In my first teacher training course, back in 1987, I watched a video of a man giving a 2 hour class. During the whole session, which involved extensive group activities and learner participation, there was no lecture, and he used just one piece of “content”. A postage stamp.
Of course we didn’t call it “content”, it was resource or material, or part of the contents of a textbook.
I may be mistaken, but there seems to have been a shift in the understanding of the noun “content”, around the mid 90’s, roughly with the rise of the internet and the emerging need for business models for the Internet. From being simply what was inside something else, a container, it became something that could be packaged, and sold. Prior to this, what was sold was the container – the book, for example.

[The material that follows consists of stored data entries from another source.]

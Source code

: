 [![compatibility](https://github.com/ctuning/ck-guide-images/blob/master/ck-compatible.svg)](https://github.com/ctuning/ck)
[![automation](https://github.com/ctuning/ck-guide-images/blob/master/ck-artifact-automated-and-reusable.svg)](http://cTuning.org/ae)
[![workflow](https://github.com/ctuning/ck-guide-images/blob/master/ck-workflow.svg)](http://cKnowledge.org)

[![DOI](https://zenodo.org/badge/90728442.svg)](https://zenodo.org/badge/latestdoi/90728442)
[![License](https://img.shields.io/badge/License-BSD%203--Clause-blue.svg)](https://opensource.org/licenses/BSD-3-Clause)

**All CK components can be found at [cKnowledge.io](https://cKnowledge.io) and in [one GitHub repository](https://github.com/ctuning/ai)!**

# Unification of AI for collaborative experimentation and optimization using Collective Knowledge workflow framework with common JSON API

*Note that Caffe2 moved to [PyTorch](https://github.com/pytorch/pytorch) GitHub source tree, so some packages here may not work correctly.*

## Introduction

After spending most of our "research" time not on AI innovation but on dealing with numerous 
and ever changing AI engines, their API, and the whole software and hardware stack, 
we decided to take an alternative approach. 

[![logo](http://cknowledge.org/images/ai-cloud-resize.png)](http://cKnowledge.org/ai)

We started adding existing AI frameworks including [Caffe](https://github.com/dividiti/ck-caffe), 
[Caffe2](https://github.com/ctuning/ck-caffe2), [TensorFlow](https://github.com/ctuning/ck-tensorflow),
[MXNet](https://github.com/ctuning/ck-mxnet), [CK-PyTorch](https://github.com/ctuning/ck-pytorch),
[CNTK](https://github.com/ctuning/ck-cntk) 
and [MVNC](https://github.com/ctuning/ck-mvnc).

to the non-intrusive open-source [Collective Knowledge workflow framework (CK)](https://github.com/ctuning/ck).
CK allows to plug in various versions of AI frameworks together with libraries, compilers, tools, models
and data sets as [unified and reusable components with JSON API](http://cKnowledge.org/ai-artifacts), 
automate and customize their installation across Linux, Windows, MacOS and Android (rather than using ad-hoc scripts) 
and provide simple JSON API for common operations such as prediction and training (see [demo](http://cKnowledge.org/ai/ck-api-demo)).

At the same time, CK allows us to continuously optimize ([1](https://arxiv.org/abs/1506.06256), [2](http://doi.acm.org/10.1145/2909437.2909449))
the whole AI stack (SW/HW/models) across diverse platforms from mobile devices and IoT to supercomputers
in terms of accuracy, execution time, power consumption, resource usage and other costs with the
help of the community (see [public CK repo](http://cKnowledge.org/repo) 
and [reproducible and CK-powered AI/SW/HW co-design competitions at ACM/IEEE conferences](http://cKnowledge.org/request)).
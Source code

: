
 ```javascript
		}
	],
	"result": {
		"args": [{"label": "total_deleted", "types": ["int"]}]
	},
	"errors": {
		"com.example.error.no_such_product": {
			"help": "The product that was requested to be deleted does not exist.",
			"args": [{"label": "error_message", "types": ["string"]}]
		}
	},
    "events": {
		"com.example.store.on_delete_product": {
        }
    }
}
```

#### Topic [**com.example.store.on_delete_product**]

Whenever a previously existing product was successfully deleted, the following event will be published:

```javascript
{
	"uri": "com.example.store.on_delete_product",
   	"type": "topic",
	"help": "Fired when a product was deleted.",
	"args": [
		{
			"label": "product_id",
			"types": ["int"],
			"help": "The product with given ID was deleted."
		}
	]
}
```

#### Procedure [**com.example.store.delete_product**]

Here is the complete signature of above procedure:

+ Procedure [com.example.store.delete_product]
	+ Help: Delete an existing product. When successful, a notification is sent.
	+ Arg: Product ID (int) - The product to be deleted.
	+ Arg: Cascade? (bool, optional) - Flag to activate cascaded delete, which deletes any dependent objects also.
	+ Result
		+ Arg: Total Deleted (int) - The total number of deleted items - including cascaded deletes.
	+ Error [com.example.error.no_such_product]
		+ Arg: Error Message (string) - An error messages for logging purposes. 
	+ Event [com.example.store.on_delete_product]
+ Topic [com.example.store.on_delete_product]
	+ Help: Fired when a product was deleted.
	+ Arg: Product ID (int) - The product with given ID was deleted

As things went digital, the container remained important for a while, so that though it was clear that the contents of a CD were tiny bits of information it was still felt to be necessary to package this, in a large, useless (hard-backed size) cardboard box. Packaging is important.
As the Net became the container, it became necessary to find other ways of thinking about selling the contents. When the Net is the container, the package is not often clearly visible and identifiable. This was of course disastrous, inimical to effective commoditization of the experience of going online. For example, if you buy an online course, it is hard to say where that course is. To get a “purchase” on the course you need something visible, something concrete.
So the contents of the package became the package. And what was a plural noun, as in “Table of Contents”, became singular. It became a concept. It became “King”.
This shift, from the perspective of education at least, has been pernicious. It has led to mistaken understandings that the material/textbook/video/syllabus/etc used in an educational experience, is the same thing as the educational experience, or as the learning that takes place. How many times have you heard a student say: “I missed the class, but it is OK I have the notes/slides”? It might be an easy mistake to make, given the pervasive presence of transmission perspectives around learning in our folk pedagogies, but it is still pernicious.
In 2002, when MIT launched Open Course Ware, the same conversation about content took place. The decision they made, to put their content online free, was accompanied by clear declarations at the time by Charles Vest, then MIT President, that MIT content was not at all the same as an MIT education. But the identification of content with the course, or worse still, with the learning goes on. Because it is necessary for those who wish to commoditise and control learning.
In this sense, it seems to me vital to question and contest the use of the word “content”. The very word shifts the frame of the conversation around learning. The term drives us to believe that learning requires “content”, neatly packaged, of course, by your vendor of choice. And that without Content, our work is incomplete. Thinking of content as a kind of conversation with the people who created it is a useful way to shift our thinking, it might also be valuable just to stop using the word, and go back to using words like “resources” or “materials” or “texts”, which are words that help to reframe the conversation.